The input:
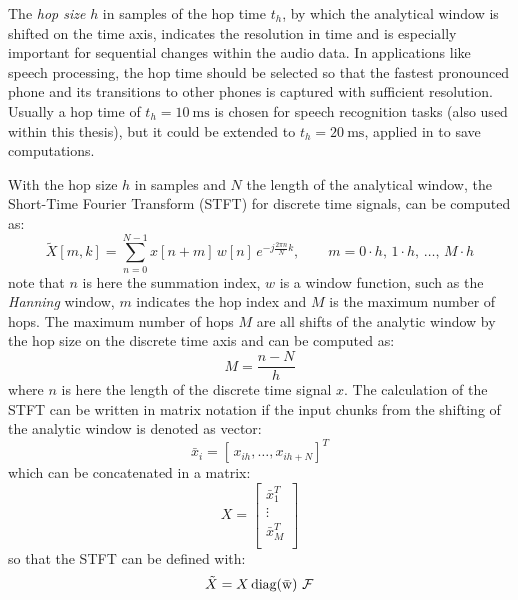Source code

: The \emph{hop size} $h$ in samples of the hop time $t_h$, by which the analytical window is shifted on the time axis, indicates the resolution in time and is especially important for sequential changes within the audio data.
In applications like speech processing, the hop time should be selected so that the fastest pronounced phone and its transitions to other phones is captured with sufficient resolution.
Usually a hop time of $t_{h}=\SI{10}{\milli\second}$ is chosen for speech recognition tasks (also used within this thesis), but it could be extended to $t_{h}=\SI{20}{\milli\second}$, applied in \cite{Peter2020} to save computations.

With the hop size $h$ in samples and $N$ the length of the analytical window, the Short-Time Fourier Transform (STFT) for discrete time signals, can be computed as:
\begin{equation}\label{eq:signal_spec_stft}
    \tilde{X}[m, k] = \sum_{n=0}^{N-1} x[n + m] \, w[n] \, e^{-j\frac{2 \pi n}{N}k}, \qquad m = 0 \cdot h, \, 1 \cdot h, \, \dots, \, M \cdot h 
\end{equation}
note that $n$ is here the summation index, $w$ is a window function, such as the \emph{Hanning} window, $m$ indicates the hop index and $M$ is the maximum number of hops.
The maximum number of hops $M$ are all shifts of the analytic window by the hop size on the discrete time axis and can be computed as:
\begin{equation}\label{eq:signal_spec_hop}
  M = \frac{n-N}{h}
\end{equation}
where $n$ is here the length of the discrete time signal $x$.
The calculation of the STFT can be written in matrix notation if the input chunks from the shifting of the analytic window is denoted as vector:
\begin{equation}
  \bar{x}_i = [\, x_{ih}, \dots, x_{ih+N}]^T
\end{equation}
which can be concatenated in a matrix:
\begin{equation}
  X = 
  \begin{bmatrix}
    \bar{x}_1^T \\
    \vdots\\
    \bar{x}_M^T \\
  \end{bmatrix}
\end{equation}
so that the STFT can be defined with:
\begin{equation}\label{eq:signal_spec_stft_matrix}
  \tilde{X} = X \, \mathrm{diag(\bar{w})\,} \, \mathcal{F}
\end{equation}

Goal of the exercise: Will you set down the records word for word while leaving out every picture?

Response area:
Source code

: The \emph{hop size} $h$ in samples of the hop time $t_h$, by which the analytical window is shifted on the time axis, indicates the resolution in time and is especially important for sequential changes within the audio data.
In applications like speech processing, the hop time should be selected so that the fastest pronounced phone and its transitions to other phones is captured with sufficient resolution.
Usually a hop time of $t_{h}=\SI{10}{\milli\second}$ is chosen for speech recognition tasks (also used within this thesis), but it could be extended to $t_{h}=\SI{20}{\milli\second}$, applied in \cite{Peter2020} to save computations.

With the hop size $h$ in samples and $N$ the length of the analytical window, the Short-Time Fourier Transform (STFT) for discrete time signals, can be computed as:
\begin{equation}\label{eq:signal_spec_stft}
    \tilde{X}[m, k] = \sum_{n=0}^{N-1} x[n + m] \, w[n] \, e^{-j\frac{2 \pi n}{N}k}, \qquad m = 0 \cdot h, \, 1 \cdot h, \, \dots, \, M \cdot h 
\end{equation}
note that $n$ is here the summation index, $w$ is a window function, such as the \emph{Hanning} window, $m$ indicates the hop index and $M$ is the maximum number of hops.
The maximum number of hops $M$ are all shifts of the analytic window by the hop size on the discrete time axis and can be computed as:
\begin{equation}\label{eq:signal_spec_hop}
  M = \frac{n-N}{h}
\end{equation}
where $n$ is here the length of the discrete time signal $x$.
The calculation of the STFT can be written in matrix notation if the input chunks from the shifting of the analytic window is denoted as vector:
\begin{equation}
  \bar{x}_i = [\, x_{ih}, \dots, x_{ih+N}]^T
\end{equation}
which can be concatenated in a matrix:
\begin{equation}
  X = 
  \begin{bmatrix}
    \bar{x}_1^T \\
    \vdots\\
    \bar{x}_M^T \\
  \end{bmatrix}
\end{equation}
so that the STFT can be defined with:
\begin{equation}\label{eq:signal_spec_stft_matrix}
  \tilde{X} = X \, \mathrm{diag(\bar{w})\,} \, \mathcal{F}
\end{equation}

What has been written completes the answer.